O’Hara found that Kobach “made patently misleading representations to the court about the documents, which at the time had not been produced to either the court or plaintiffs, such that the court was required to take defendant at his word.”
Kobach raised two new arguments in asking O’Hara to reconsider his $1,000 fine.
First, he argued that if he must sit for a deposition in the case, as he has been ordered to do, he may be precluded from acting as counsel in the case because of the potential conflict of interest that entails.
Second, he claimed that he had no intent to deceive the court. Rather, he argued, his misrepresentations were due to “last-minute editing to meet page limitations, which led to the deletion of language that more fully explained the point Defendant was making.”

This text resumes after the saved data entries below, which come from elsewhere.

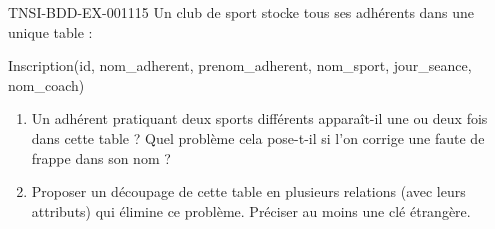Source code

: \begin{exercice}{TNSI-BDD-EX-001}{1}{15}
Un club de sport stocke tous ses adhérents dans une unique table :
\begin{sql}
Inscription(id, nom_adherent, prenom_adherent, nom_sport, jour_seance, nom_coach)
\end{sql}
\begin{enumerate}
  \item Un adhérent pratiquant deux sports différents apparaît-il une ou deux fois dans cette table ? Quel problème cela pose-t-il si l'on corrige une faute de frappe dans son nom ?
  \item Proposer un découpage de cette table en plusieurs relations (avec leurs attributs) qui élimine ce problème. Préciser au moins une clé étrangère.
\end{enumerate}
\end{exercice}
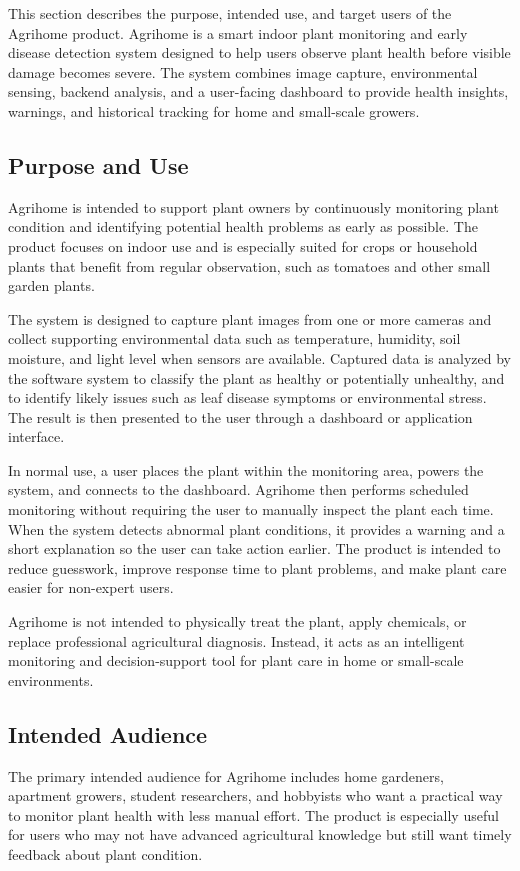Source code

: This section describes the purpose, intended use, and target users of the Agrihome product. Agrihome is a smart indoor plant monitoring and early disease detection system designed to help users observe plant health before visible damage becomes severe. The system combines image capture, environmental sensing, backend analysis, and a user-facing dashboard to provide health insights, warnings, and historical tracking for home and small-scale growers.

\subsection{Purpose and Use}
Agrihome is intended to support plant owners by continuously monitoring plant condition and identifying potential health problems as early as possible. The product focuses on indoor use and is especially suited for crops or household plants that benefit from regular observation, such as tomatoes and other small garden plants.

The system is designed to capture plant images from one or more cameras and collect supporting environmental data such as temperature, humidity, soil moisture, and light level when sensors are available. Captured data is analyzed by the software system to classify the plant as healthy or potentially unhealthy, and to identify likely issues such as leaf disease symptoms or environmental stress. The result is then presented to the user through a dashboard or application interface.

In normal use, a user places the plant within the monitoring area, powers the system, and connects to the dashboard. Agrihome then performs scheduled monitoring without requiring the user to manually inspect the plant each time. When the system detects abnormal plant conditions, it provides a warning and a short explanation so the user can take action earlier. The product is intended to reduce guesswork, improve response time to plant problems, and make plant care easier for non-expert users.

Agrihome is not intended to physically treat the plant, apply chemicals, or replace professional agricultural diagnosis. Instead, it acts as an intelligent monitoring and decision-support tool for plant care in home or small-scale environments.

\subsection{Intended Audience}
The primary intended audience for Agrihome includes home gardeners, apartment growers, student researchers, and hobbyists who want a practical way to monitor plant health with less manual effort. The product is especially useful for users who may not have advanced agricultural knowledge but still want timely feedback about plant condition.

O’Hara dismissed both arguments, saying Kobach should have raised them in prior briefings.
“In any event,” O’Hara wrote of the second argument, “this new excuse lacks credibility based on its late assertion (which appears to be an attempt at a second bite at the apple) and lack of supporting documentation.”
Mark Johnson, a lawyer representing plaintiffs in a related case, said O’Hara’s denial of Kobach’s motion for reconsideration was “perfectly within the bounds of the law. I don’t see anything there that’s grounds for reconsideration.”
Kobach could not be reached for comment.
Wednesday night, Kobach filed a motion asking the presiding judge in the case, Julie Robinson, to overrule O’Hara. The motion, in part, stated that O’Hara “clearly erred in ordering sanctions against Defendant for lack of clarity caused by an editing mistake and refusing to consider Defendant’s explanation.”
O’Hara issued his ruling as Kobach, a Republican, defended his work as co-chair of a national voter fraud commission established by Trump. Kobach’s request of all 50 states for voter roll data, including the last four digits of registered voters’ Social Security numbers, has encountered resistance from some state officials, who have balked at providing all or some of the information, citing voter privacy considerations.
Kobach has been a vocal supporter of stricter voting laws and has echoed Trump’s unsubstantiated claim that millions of people voted illegally in the presidential election.
Kobach’s voter roll data request has triggered lawsuits by the Electronic Privacy Information Center and by the Lawyers’ Committee for Civil Rights Under Law.
Correction: An earlier version of this story said that Mark Johnson, an attorney, represents plaintiffs in the case in which Kobach was fined. He represents plaintiffs in a related case.